Rappel
Pour mémoire, pour les exercices clos depuis le 4 juillet 2012, les aides consenties à une autre entreprise qui ne présentent pas un caractère commercial ne sont pas déductibles, sauf à être accordées à une entreprise en difficulté financière soumise à une procédure collective ou de liquidation (2e LFR 2012, art. 17).
On considère généralement que présente un caractère commercial un abandon de créance qui trouve son origine dans des relations commerciales entre deux entreprises et qui est consenti soit pour maintenir des débouchés, soit pour préserver des sources d’approvisionnement (BOI‑BIC‑BASE-50-10, 29 janvier 2013, n°120).
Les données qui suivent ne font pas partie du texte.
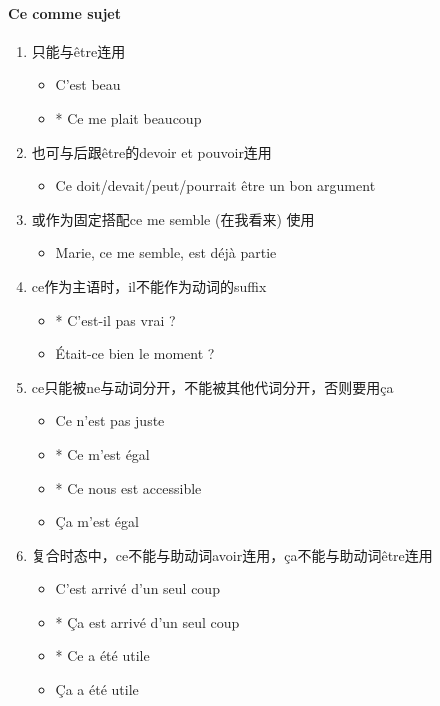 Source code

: \documentclass[UTF8]{report}
\begin{document}
\paragraph{Ce comme sujet}

\begin{enumerate}
    \item 只能与être连用
    \begin{itemize}
        \item C’est beau
        \item * Ce me plait beaucoup
    \end{itemize}
    \item 也可与后跟être的devoir et pouvoir连用
    \begin{itemize}
        \item Ce doit/devait/peut/pourrait être un bon argument
    \end{itemize}
    \item 或作为固定搭配ce me semble (在我看来) 使用
    \begin{itemize}
        \item Marie, ce me semble, est déjà partie
    \end{itemize}
    \item ce作为主语时，il不能作为动词的suffix
    \begin{itemize}
        \item * C’est-il pas vrai ?
        \item Était-ce bien le moment ?
    \end{itemize}
    \item ce只能被ne与动词分开，不能被其他代词分开，否则要用ça
    \begin{itemize}
        \item Ce n’est pas juste
        \item * Ce m’est égal
        \item * Ce nous est accessible
        \item Ça m’est égal
    \end{itemize}
    \item 复合时态中，ce不能与助动词avoir连用，ça不能与助动词être连用
    \begin{itemize}
        \item C’est arrivé d’un seul coup
        \item * Ça est arrivé d’un seul coup
        \item * Ce a été utile
        \item Ça a été utile
    \end{itemize}

\end{enumerate}
\end{document}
A l’inverse, un abandon de créance sera regardé comme revêtant un caractère financier lorsqu’il est accordé par une entreprise en vue de sauvegarder la valeur de ses participations, en assurant la pérennité d’une filiale.
Confrontées en pratique à une imbrication de relations commerciales et de relations financières entre la société mère et sa filiale, la jurisprudence (CE, 27 juin 1984, n°35030), comme la doctrine administrative (BOI-BIC-BASE-50-10, 29 janvier 2013, n°140), prescrivent de rechercher quels sont les motifs prépondérants qui ont conduit à l’octroi de l’aide.
L’histoire
Une société exerçant une activité de conseil en direction d’entreprise et en investissements a accordé à sa filiale détenue à 91 % au titre des exercices 2014 et 2015, des abandons de créances concernant :
- des redevances facturées dans le cadre d’une convention d’assistance et de prestations de services ;
- des loyers relatifs aux locaux qu’elle lui sous-louait depuis plusieurs années.
Estimant que ces aides présentaient un caractère commercial, la société a procédé à la déduction des sommes correspondantes.
L’Administration a remis en cause la déductibilité de ces aides, estimant qu’elles ne revêtaient pas un caractère commercial et, à titre subsidiaire, qu’elles constituaient des actes anormaux de gestion.
La société a vainement contesté le redressement devant le TA de Paris, avant que l’affaire ne soit portée devant la CAA de Paris.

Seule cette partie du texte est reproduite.